**TASK STATEMENT**
Every line in the records below with the string "Lizenz" needs to be copied out.

**Dataset excerpts**

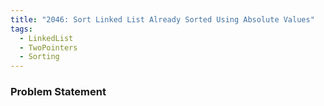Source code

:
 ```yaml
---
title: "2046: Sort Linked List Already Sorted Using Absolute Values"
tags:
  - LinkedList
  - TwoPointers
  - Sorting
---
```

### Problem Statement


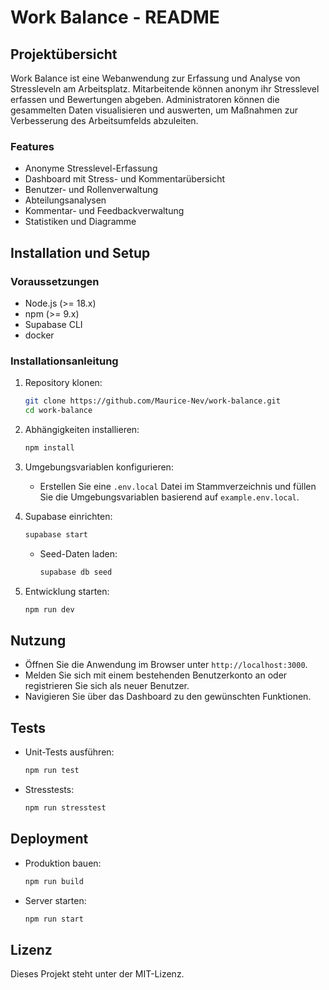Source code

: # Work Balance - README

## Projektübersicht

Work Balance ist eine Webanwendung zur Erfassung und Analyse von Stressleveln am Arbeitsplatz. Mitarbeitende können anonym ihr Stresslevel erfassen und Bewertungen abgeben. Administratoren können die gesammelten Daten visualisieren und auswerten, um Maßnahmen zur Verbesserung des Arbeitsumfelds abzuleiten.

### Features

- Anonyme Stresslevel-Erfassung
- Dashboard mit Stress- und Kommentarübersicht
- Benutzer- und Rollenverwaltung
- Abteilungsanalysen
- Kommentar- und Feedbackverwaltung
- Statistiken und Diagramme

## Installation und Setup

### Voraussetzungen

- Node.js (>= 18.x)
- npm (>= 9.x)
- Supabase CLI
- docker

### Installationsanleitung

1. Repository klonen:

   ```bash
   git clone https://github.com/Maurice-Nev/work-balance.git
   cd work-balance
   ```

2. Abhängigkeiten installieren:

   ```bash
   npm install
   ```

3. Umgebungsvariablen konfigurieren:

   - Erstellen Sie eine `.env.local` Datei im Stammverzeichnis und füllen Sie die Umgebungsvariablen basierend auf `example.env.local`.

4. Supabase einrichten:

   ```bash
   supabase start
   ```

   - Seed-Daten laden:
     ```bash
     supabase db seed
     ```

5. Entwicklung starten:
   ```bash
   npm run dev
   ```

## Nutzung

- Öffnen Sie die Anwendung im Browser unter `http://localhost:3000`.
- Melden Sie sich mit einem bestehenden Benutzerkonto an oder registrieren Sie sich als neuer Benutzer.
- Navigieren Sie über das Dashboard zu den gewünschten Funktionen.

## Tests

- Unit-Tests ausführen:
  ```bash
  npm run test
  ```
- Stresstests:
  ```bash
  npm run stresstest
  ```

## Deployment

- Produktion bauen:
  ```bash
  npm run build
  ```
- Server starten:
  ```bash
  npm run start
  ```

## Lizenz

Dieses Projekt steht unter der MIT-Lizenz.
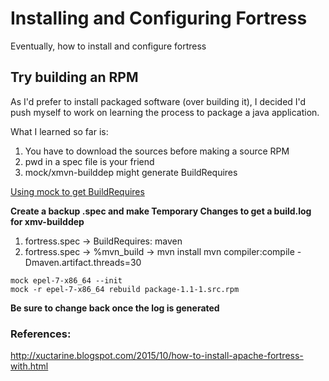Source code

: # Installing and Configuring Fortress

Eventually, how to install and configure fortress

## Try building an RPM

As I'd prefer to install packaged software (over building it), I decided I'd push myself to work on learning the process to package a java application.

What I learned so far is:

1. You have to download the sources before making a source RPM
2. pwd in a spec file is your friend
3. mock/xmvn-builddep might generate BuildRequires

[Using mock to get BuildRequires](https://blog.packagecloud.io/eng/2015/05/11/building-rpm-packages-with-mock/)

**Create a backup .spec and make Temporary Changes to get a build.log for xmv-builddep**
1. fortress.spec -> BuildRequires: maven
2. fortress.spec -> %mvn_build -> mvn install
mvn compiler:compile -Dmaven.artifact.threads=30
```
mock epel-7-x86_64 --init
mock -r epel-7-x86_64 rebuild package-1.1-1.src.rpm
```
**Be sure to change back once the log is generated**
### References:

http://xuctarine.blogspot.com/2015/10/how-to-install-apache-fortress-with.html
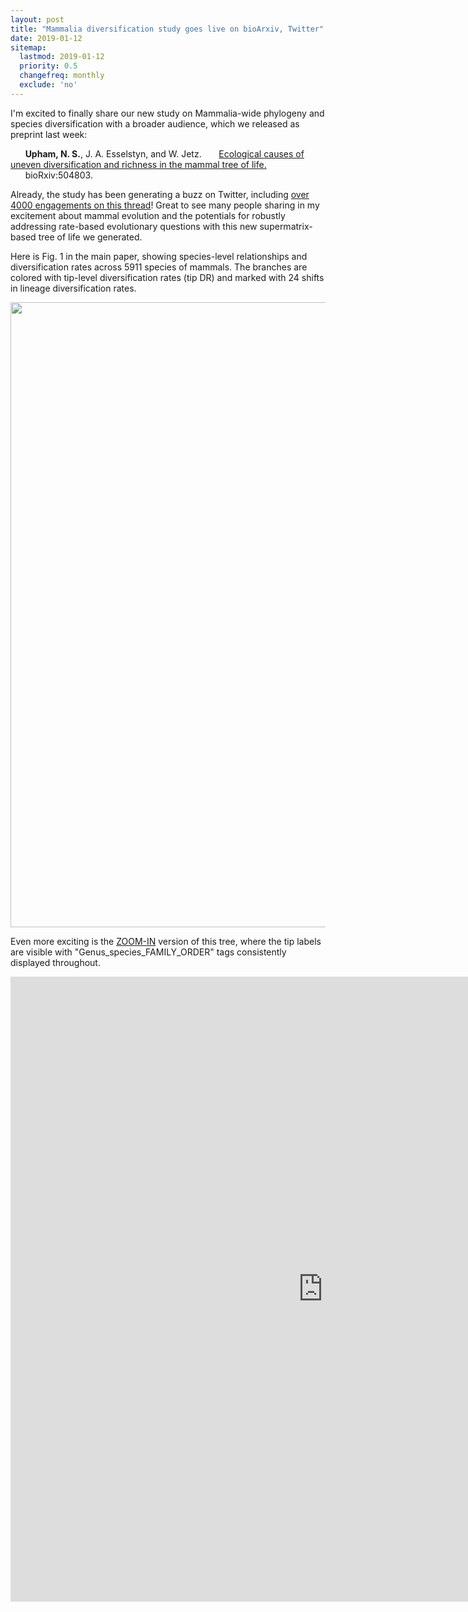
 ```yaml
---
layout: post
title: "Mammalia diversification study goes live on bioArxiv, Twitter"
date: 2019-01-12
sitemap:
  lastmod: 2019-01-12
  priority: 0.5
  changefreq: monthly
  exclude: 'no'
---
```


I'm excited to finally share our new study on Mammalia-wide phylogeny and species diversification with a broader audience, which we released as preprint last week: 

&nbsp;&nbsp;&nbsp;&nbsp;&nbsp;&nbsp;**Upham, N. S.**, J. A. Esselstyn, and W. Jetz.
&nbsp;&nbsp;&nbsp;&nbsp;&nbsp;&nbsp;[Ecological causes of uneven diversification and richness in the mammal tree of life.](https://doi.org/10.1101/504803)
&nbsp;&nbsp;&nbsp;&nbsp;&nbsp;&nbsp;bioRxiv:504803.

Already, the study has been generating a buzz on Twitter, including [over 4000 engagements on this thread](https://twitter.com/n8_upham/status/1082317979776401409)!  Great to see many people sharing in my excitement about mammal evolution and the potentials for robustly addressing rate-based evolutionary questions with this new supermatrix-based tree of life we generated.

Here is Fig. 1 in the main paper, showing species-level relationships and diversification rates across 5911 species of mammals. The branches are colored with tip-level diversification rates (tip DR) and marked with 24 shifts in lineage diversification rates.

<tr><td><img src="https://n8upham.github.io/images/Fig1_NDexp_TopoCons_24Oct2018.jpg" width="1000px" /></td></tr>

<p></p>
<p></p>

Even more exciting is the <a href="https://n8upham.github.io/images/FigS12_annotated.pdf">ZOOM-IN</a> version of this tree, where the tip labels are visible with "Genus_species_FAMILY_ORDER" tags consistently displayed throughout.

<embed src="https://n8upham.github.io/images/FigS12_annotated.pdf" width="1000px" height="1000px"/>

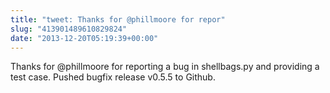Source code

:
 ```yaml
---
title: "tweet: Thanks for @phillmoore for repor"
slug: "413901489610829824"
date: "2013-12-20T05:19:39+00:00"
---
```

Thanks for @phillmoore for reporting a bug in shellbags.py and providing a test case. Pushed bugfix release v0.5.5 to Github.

**REPLY**
## Lizenz
Dieses Projekt steht unter der MIT-Lizenz.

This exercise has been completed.